Exercise instructions
Whichever lines include the word "that", copy them as they appear in the data.

Data to use
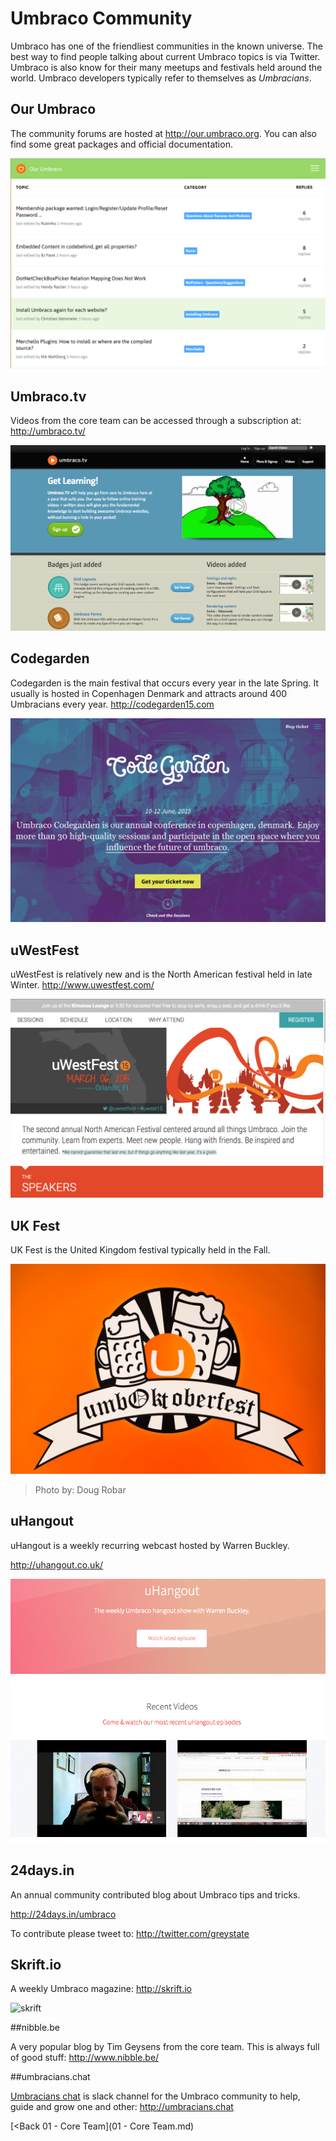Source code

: # Umbraco Community
Umbraco has one of the friendliest communities in the known universe.  The best way to find people talking about current Umbraco topics is via Twitter.  Umbraco is also know for their many meetups and festivals held around the world.  Umbraco developers typically refer to themselves as *Umbracians*.

## Our Umbraco
The community forums are hosted at http://our.umbraco.org.  You can also find some great packages and official documentation.

![our](assets/our.png)

## Umbraco.tv
Videos from the core team can be accessed through a subscription at: http://umbraco.tv/

![umbraco.tv](assets/umbtv.png)

## Codegarden
Codegarden is the main festival that occurs every year in the late Spring.  It usually is hosted in Copenhagen Denmark and attracts around 400 Umbracians every year.  http://codegarden15.com

![codegarden](assets/codegarden.png)

## uWestFest
uWestFest is relatively new and is the North American festival held in late Winter.  http://www.uwestfest.com/

![uwestfest](assets/uwestfest.png)

## UK Fest
UK Fest is the United Kingdom festival typically held in the Fall.

![15101926851_bd53bbf155_o.jpg](assets/15101926851_bd53bbf155_o.jpg)
>Photo by: Doug Robar

## uHangout
uHangout is a weekly recurring webcast hosted by Warren Buckley.

http://uhangout.co.uk/

![uhangout](assets/uhangout.png)

## 24days.in

An annual community contributed blog about Umbraco tips and tricks.

http://24days.in/umbraco

To contribute please tweet to: http://twitter.com/greystate

## Skrift.io

A weekly Umbraco magazine: http://skrift.io

![skrift](assets/skrift.png)

##nibble.be

A very popular blog by Tim Geysens from the core team.  This is always full of good stuff: http://www.nibble.be/

##umbracians.chat

[Umbracians chat](http://umbracians.chat) is slack channel for the Umbraco community to help, guide and grow one and other: http://umbracians.chat

[<Back 01 - Core Team](01 - Core Team.md)
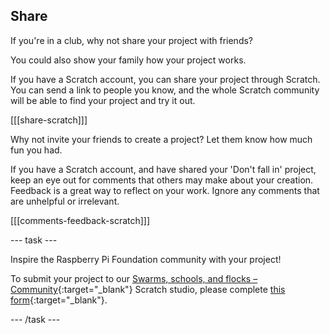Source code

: ## Share

If you're in a club, why not share your project with friends?

You could also show your family how your project works.

If you have a Scratch account, you can share your project through Scratch. You can send a link to people you know, and the whole Scratch community will be able to find your project and try it out.

[[[share-scratch]]]

Why not invite your friends to create a project? Let them know how much fun you had.

If you have a Scratch account, and have shared your 'Don't fall in' project, keep an eye out for comments that others may make about your creation. Feedback is a great way to reflect on your work. Ignore any comments that are unhelpful or irrelevant.

[[[comments-feedback-scratch]]]

--- task ---

Inspire the Raspberry Pi Foundation community with your project!

To submit your project to our [Swarms, schools, and flocks – Community](https://scratch.mit.edu/studios/30122177){:target="_blank"} Scratch studio, please complete [this form](https://form.raspberrypi.org/f/community-project-submissions){:target="_blank"}.

--- /task ---
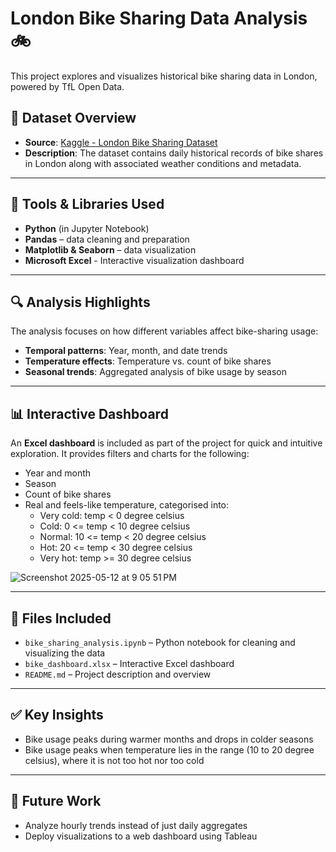 # London Bike Sharing Data Analysis 🚲

This project explores and visualizes historical bike sharing data in London, powered by TfL Open Data.

## 📂 Dataset Overview

- **Source**: [Kaggle - London Bike Sharing Dataset](https://www.kaggle.com/datasets/hmavrodiev/london-bike-sharing-dataset/data)
- **Description**: The dataset contains daily historical records of bike shares in London along with associated weather conditions and metadata.

---

## 🧪 Tools & Libraries Used

- **Python** (in Jupyter Notebook)
- **Pandas** – data cleaning and preparation
- **Matplotlib & Seaborn** – data visualization
- **Microsoft Excel** - Interactive visualization dashboard

---

## 🔍 Analysis Highlights

The analysis focuses on how different variables affect bike-sharing usage:

- **Temporal patterns**: Year, month, and date trends 
- **Temperature effects**: Temperature vs. count of bike shares
- **Seasonal trends**: Aggregated analysis of bike usage by season

---

## 📊 Interactive Dashboard

An **Excel dashboard** is included as part of the project for quick and intuitive exploration. It provides filters and charts for the following:

- Year and month 
- Season
- Count of bike shares
- Real and feels-like temperature, categorised into:
  - Very cold: temp < 0 degree celsius
  - Cold: 0 <= temp < 10 degree celsius
  - Normal: 10 <= temp < 20 degree celsius
  - Hot: 20 <= temp < 30 degree celsius
  - Very hot: temp >= 30 degree celsius

![Screenshot 2025-05-12 at 9 05 51 PM](https://github.com/user-attachments/assets/eae15efa-2ac8-4cdc-adc2-f6d6c868056e)
 
---

## 📁 Files Included

- `bike_sharing_analysis.ipynb` – Python notebook for cleaning and visualizing the data
- `bike_dashboard.xlsx` – Interactive Excel dashboard
- `README.md` – Project description and overview

---

## ✅ Key Insights

- Bike usage peaks during warmer months and drops in colder seasons
- Bike usage peaks when temperature lies in the range (10 to 20 degree celsius), where it is not too hot nor too cold

---

## 📌 Future Work

- Analyze hourly trends instead of just daily aggregates
- Deploy visualizations to a web dashboard using Tableau


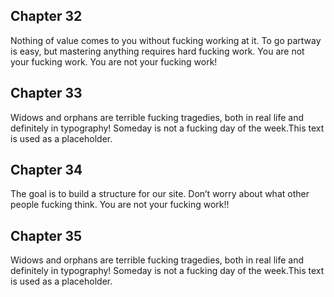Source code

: ## Chapter 32

Nothing of value comes to you without fucking working at it. To go partway is easy, but mastering anything requires hard fucking work. You are not your fucking work. You are not your fucking work!

## Chapter 33

Widows and orphans are terrible fucking tragedies, both in real life and definitely in typography! Someday is not a fucking day of the week.This text is used as a placeholder.

## Chapter 34

The goal is to build a structure for our site. Don’t worry about what other people fucking think. You are not your fucking work!!


## Chapter 35

Widows and orphans are terrible fucking tragedies, both in real life and definitely in typography! Someday is not a fucking day of the week.This text is used as a placeholder.
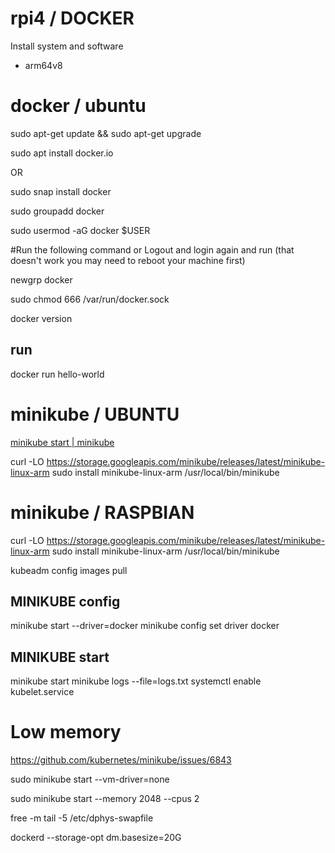 # rpi4 / DOCKER
Install system and software 

+ arm64v8


# docker / ubuntu

  sudo apt-get update && sudo apt-get upgrade

  sudo apt install docker.io

OR

  sudo snap install docker

  sudo groupadd docker

  sudo usermod -aG docker $USER


  #Run the following command or Logout and login again and run (that doesn't work you may need to reboot your machine first)

  newgrp docker


  sudo chmod 666 /var/run/docker.sock

  docker version



## run

docker run hello-world


# minikube / UBUNTU

[minikube start | minikube](https://minikube.sigs.k8s.io/docs/start/)


  curl -LO https://storage.googleapis.com/minikube/releases/latest/minikube-linux-arm
  sudo install minikube-linux-arm /usr/local/bin/minikube

 

# minikube / RASPBIAN
  
  
  curl -LO https://storage.googleapis.com/minikube/releases/latest/minikube-linux-arm
  sudo install minikube-linux-arm /usr/local/bin/minikube  

  kubeadm config images pull
  

## MINIKUBE config

  minikube start --driver=docker
  minikube config set driver docker


## MINIKUBE start

  minikube start
  minikube logs --file=logs.txt
  systemctl enable kubelet.service
 
# Low memory

https://github.com/kubernetes/minikube/issues/6843

  sudo minikube start --vm-driver=none

  sudo minikube start --memory 2048 --cpus 2

  free -m
  tail -5 /etc/dphys-swapfile
  
  dockerd --storage-opt dm.basesize=20G
  

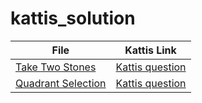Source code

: # kattis_solution
|File|Kattis Link|
|----|-----------|
|[Take Two Stones](https://github.com/mohaMgT/kattis_solution/tree/main/File/Take%20Two%20Stones)|[Kattis question](https://open.kattis.com/problems/twostones)|
|[Quadrant Selection](https://github.com/mohaMgT/kattis_solution/tree/main/File/Quadrant%20Selection)|[Kattis question](https://open.kattis.com/problems/quadrant)|


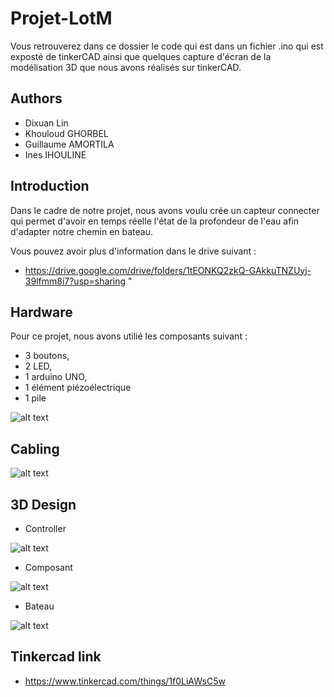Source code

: # Projet-LotM

Vous retrouverez dans ce dossier le code qui est dans un fichier .ino qui est exposté de tinkerCAD ainsi que quelques capture d'écran de la modélisation 3D que nous avons réalisés sur tinkerCAD. 

## Authors
- Dixuan Lin
- Khouloud GHORBEL
- Guillaume AMORTILA
- Ines IHOULINE

## Introduction
Dans le cadre de notre projet, nous avons voulu crée un capteur connecter qui permet d'avoir en temps réelle l'état de la profondeur de l'eau afin d'adapter notre chemin en bateau. 

Vous pouvez avoir plus d'information dans le drive suivant : 
- https://drive.google.com/drive/folders/1tEONKQ2zkQ-GAkkuTNZUyj-39lfmm8i7?usp=sharing "


## Hardware
Pour ce projet, nous avons utilié les composants suivant : 

- 3 boutons,
- 2 LED,
- 1 arduino UNO, 
- 1 élément piézoélectrique
- 1 pile

![alt text](https://user-images.githubusercontent.com/39302218/122563546-e9133300-d076-11eb-8963-6ad2d6bd43cc.png)

## Cabling
![alt text](https://user-images.githubusercontent.com/39302218/122564147-9d14be00-d077-11eb-85da-636b5e3bd09a.png)


## 3D Design

- Controller

![alt text](https://user-images.githubusercontent.com/39302218/122567437-3d201680-d07b-11eb-8cac-9f459616ce12.png)

- Composant

![alt text](https://user-images.githubusercontent.com/39302218/122567456-44472480-d07b-11eb-95db-917702ce0b15.png)

- Bateau

![alt text](https://user-images.githubusercontent.com/39302218/122567483-4ad59c00-d07b-11eb-9cdb-d1a52d25bdf9.png)


## Tinkercad link
* https://www.tinkercad.com/things/1f0LiAWsC5w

Answer to this exercise
Codegarden is the main festival that occurs every year in the late Spring.  It usually is hosted in Copenhagen Denmark and attracts around 400 Umbracians every year.  http://codegarden15.com
If you have a Scratch account, and have shared your 'Don't fall in' project, keep an eye out for comments that others may make about your creation. Feedback is a great way to reflect on your work. Ignore any comments that are unhelpful or irrelevant.
  #Run the following command or Logout and login again and run (that doesn't work you may need to reboot your machine first)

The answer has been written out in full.